From a friend: “The actual loaned sum (i.e., Cameron to Del Toro) was around $250K, which used for the ransom negotiator’s salary (said sum was paid promptly after GDT’s father’s release). The ransom itself was painfully raised by GDT’s family over the long ordeal.

“The Cinema Blend and Uproxx articles are inaccurate in many ways, including the fact that the kidnapping happened many, many months after Mimic was released.”

From Rebecca Keegan‘s “The Futurist“: “But it was when his father was kidnapped in Guadalajara, Mexico, in 1998 that del Toro realized just how much he could count on Jim the Guy. Miramax had recently released del Toro’s biggest budget movie, Mimic, a $30 million production, and in his hometown the director was now believed to be a Hollywood high roller. Criminals captured Federico del Toro and demanded a ransom from his son.
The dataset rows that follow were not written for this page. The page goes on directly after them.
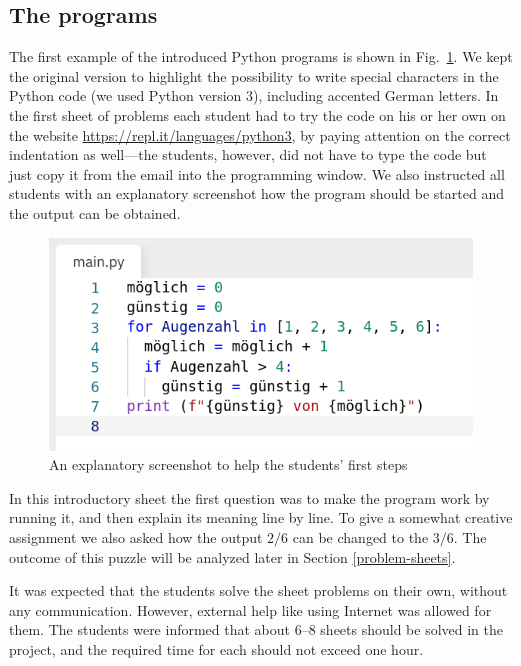 \documentclass[]{interact}
\theoremstyle{plain}%
\theoremstyle{definition}
\theoremstyle{remark}
\begin{document}
\subsection{The programs}

The first example of the introduced Python programs
is shown in Fig.~\ref{main-py-window}. We kept the original version to highlight
the possibility to write special characters in the Python code (we used Python version 3),
including accented German letters. In the first sheet of problems each student had to try
the code on his or her own on the website \url{https://repl.it/languages/python3},
by paying attention on the correct indentation as well---the students, however, did not have
to type the code but just copy it from the email into the programming window.
We also instructed all students with an
explanatory screenshot how the program should be started and the output can be obtained.

\begin{figure}
\begin{center}\includegraphics[scale=0.4]{../forms/de_AT/main-py-window}
\caption{An explanatory screenshot to help the students' first steps}
\label{main-py-window}
\end{center}
\end{figure}

In this introductory sheet the first question was to make the program work by running it,
and then explain its meaning line by line.
To give a somewhat creative assignment we also asked how the output $2/6$ can be changed to
the $3/6$. The outcome of this puzzle will be analyzed later in Section \ref{problem-sheets}.

It was expected that the students solve the sheet problems on their own, without
any communication. However, external help like using Internet was allowed for them.
The students were informed that about 6--8 sheets should be solved in the project,
and the required time for each should not exceed one hour.
\end{document}
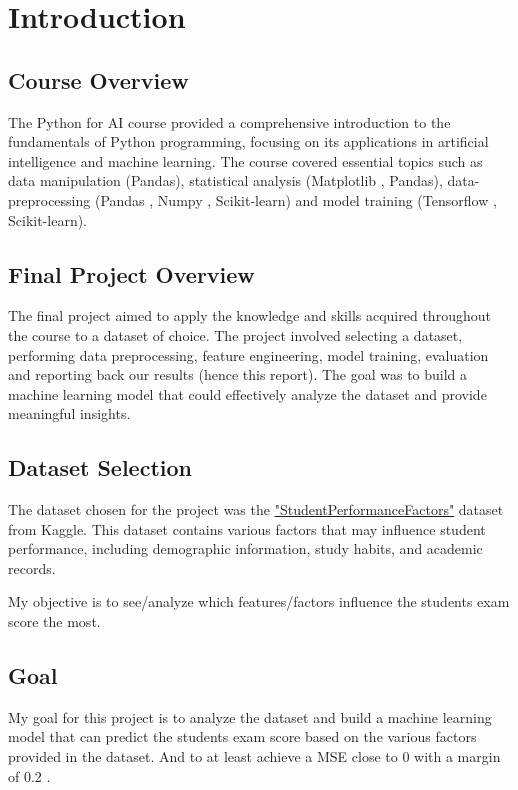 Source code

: \documentclass{assignment}
\date{\today}
\begin{document}
\pagecolor{white!30}
\tableofcontents

\newpage
\section{Introduction}
\subsection{Course Overview}
The Python for AI course provided a comprehensive introduction to the fundamentals of Python programming, focusing on its applications in artificial intelligence and machine learning. The course covered essential topics such as data manipulation (Pandas), statistical analysis (Matplotlib , Pandas), data-preprocessing (Pandas , Numpy , Scikit-learn) and model training (Tensorflow , Scikit-learn).

\subsection{Final Project Overview}
The final project aimed to apply the knowledge and skills acquired throughout the course to a dataset of choice. 
The project involved selecting a dataset, performing data preprocessing, feature engineering, model training, evaluation and reporting back our results (hence this report). 
The goal was to build a machine learning model that could effectively analyze the dataset and provide meaningful insights.

\subsection{Dataset Selection}
The dataset chosen for the project was the \href{"https://www.kaggle.com/datasets/lainguyn123/student-performance-factors"}{"StudentPerformanceFactors"}
dataset from Kaggle. This dataset contains various factors that may influence student performance, including demographic information, study habits, and academic records. 

My objective is to see/analyze which features/factors influence the students exam score the most.

\subsection{Goal}
My goal for this project is to analyze the dataset and build a machine learning model that can predict the students exam score based on the various factors provided in the dataset.
And to at least achieve a MSE close to 0 with a margin of 0.2 .
\end{document}
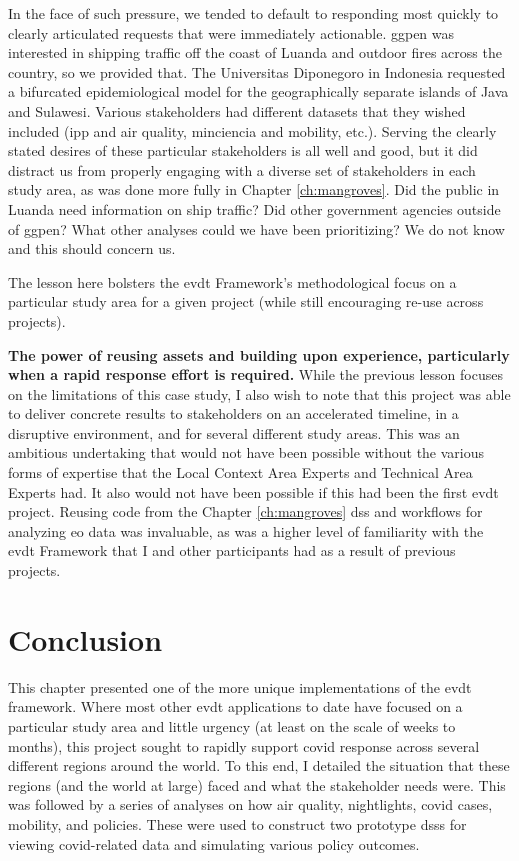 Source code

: In the face of such pressure, we tended to default to responding most quickly to clearly articulated requests that were immediately actionable. \ac{ggpen} was interested in shipping traffic off the coast of Luanda and outdoor fires across the country, so we provided that. The Universitas Diponegoro in Indonesia requested a bifurcated epidemiological model for the geographically separate islands of Java and Sulawesi. Various stakeholders had different datasets that they wished included (\ac{ipp} and air quality, \ac{minciencia} and mobility, etc.). Serving the clearly stated desires of these particular stakeholders is all well and good, but it did distract us from properly engaging with a diverse set of stakeholders in each study area, as was done more fully in Chapter \ref{ch:mangroves}. Did the public in Luanda need information on ship traffic? Did other government agencies outside of \ac{ggpen}? What other analyses could we have been prioritizing? We do not know and this should concern us.

The lesson here bolsters the \ac{evdt} Framework's methodological focus on a particular study area for a given project (while still encouraging re-use across projects). 

\textbf{The power of reusing assets and building upon experience, particularly when a rapid response effort is required.} While the previous lesson focuses on the limitations of this case study, I also wish to note that this project was able to deliver concrete results to stakeholders on an accelerated timeline, in a disruptive environment, and for several different study areas. This was an ambitious undertaking that would not have been possible without the various forms of expertise that the Local Context Area Experts and Technical Area Experts had. It also would not have been possible if this had been the first \ac{evdt} project. Reusing code from the Chapter \ref{ch:mangroves} \ac{dss} and workflows for analyzing \ac{eo} data was invaluable, as was a higher level of familiarity with the \ac{evdt} Framework that I and other participants had as a result of previous projects.


\section{Conclusion} \label{sec:vida-concl}

This chapter presented one of the more unique implementations of the \ac{evdt} framework. Where most other \ac{evdt} applications to date have focused on a particular study area and little urgency (at least on the scale of weeks to months), this project sought to rapidly support \ac{covid} response across several different regions around the world. To this end, I detailed the situation that these regions (and the world at large) faced and what the stakeholder needs were. This was followed by a series of analyses on how air quality, nightlights, \ac{covid} cases, mobility, and policies. These were used to construct two prototype \acp{dss} for viewing \ac{covid}-related data and simulating various policy outcomes.

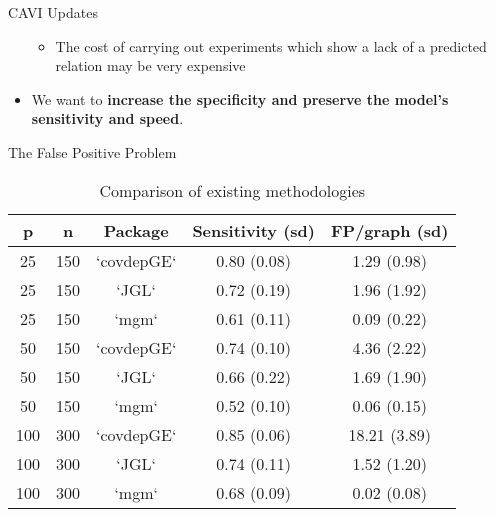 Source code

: \documentclass[
  ignorenonframetext,
]{beamer}
\providecommand{\tightlist}{%
  \setlength{\itemsep}{0pt}\setlength{\parskip}{0pt}}\usepackage{longtable,booktabs,array}
\begin{document}
\begin{frame}[fragile]{CAVI Updates}
\begin{itemize}
  \begin{itemize}
  \tightlist
  \item
    The cost of carrying out experiments which show a lack of a
    predicted relation may be very expensive
  \end{itemize}
\item
  We want to \textbf{increase the specificity and preserve the model's
  sensitivity and speed}.
\end{itemize}
\end{frame}

\begin{frame}{The False Positive Problem}
\protect\hypertarget{the-false-positive-problem}{}

\begin{table}[H]
\centering
\begin{tabular}{||c|c|c|c|c||}
  \hline
   p & n & Package & Sensitivity (sd) & FP/graph (sd) \\ 
  \hline 
   25 & 150 & `covdepGE` & 0.80 (0.08) & 1.29 (0.98) \\ 
   25 & 150 & `JGL`      & 0.72 (0.19) & 1.96 (1.92) \\ 
   25 & 150 & `mgm`      & 0.61 (0.11) & 0.09 (0.22) \\ 
   \hline
   50 & 150 & `covdepGE` & 0.74 (0.10) & 4.36 (2.22) \\ 
   50 & 150 & `JGL`      & 0.66 (0.22) & 1.69 (1.90) \\ 
   50 & 150 & `mgm`      & 0.52 (0.10) & 0.06 (0.15) \\ 
   \hline 
   100 & 300 & `covdepGE` & 0.85 (0.06) & 18.21 (3.89) \\ 
   100 & 300 & `JGL`      & 0.74 (0.11) & 1.52 (1.20) \\ 
   100 & 300 & `mgm`      & 0.68 (0.09) & 0.02 (0.08) \\
   \hline
\end{tabular}
\caption{Comparison of existing methodologies} 
\end{table}
\end{frame}
\end{document}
Then they doubled it. Over the course of the seventy-two-day ordeal, Cameron called and e-mailed del Toro constantly, counseling his friend on hiring the right people to perform the ransom negotiations based on his own experience with personal security. He reviewed the references from the negotiators. It was Cameron who loaned del Toro the ransom negotiator’s salary, a sum big enough to alleviate the family’s financial burden. ‘Of all my friends, Jim was the Gibraltar stone, ‘ del Toro recalls. He would pay Cameron back immediately upon his father’s release…”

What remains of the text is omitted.